Lines from the beginning of the data below through the one containing "Currently working on" are to be printed exactly as they appear.

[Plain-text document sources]

++++++

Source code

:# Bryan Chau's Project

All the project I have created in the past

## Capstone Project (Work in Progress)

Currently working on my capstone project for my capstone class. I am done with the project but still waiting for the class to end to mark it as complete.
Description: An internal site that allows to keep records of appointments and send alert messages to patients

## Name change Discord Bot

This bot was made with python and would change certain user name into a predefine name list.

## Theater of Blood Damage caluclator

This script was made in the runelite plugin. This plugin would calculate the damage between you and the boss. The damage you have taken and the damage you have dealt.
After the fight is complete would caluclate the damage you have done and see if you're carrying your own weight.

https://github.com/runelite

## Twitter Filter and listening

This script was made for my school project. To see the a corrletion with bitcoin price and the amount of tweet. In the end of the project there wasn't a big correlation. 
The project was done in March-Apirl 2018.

++++++

Exercise answer →
Source code

:# Bryan Chau's Project

All the project I have created in the past

## Capstone Project (Work in Progress)

Currently working on my capstone project for my capstone class. I am done with the project but still waiting for the class to end to mark it as complete.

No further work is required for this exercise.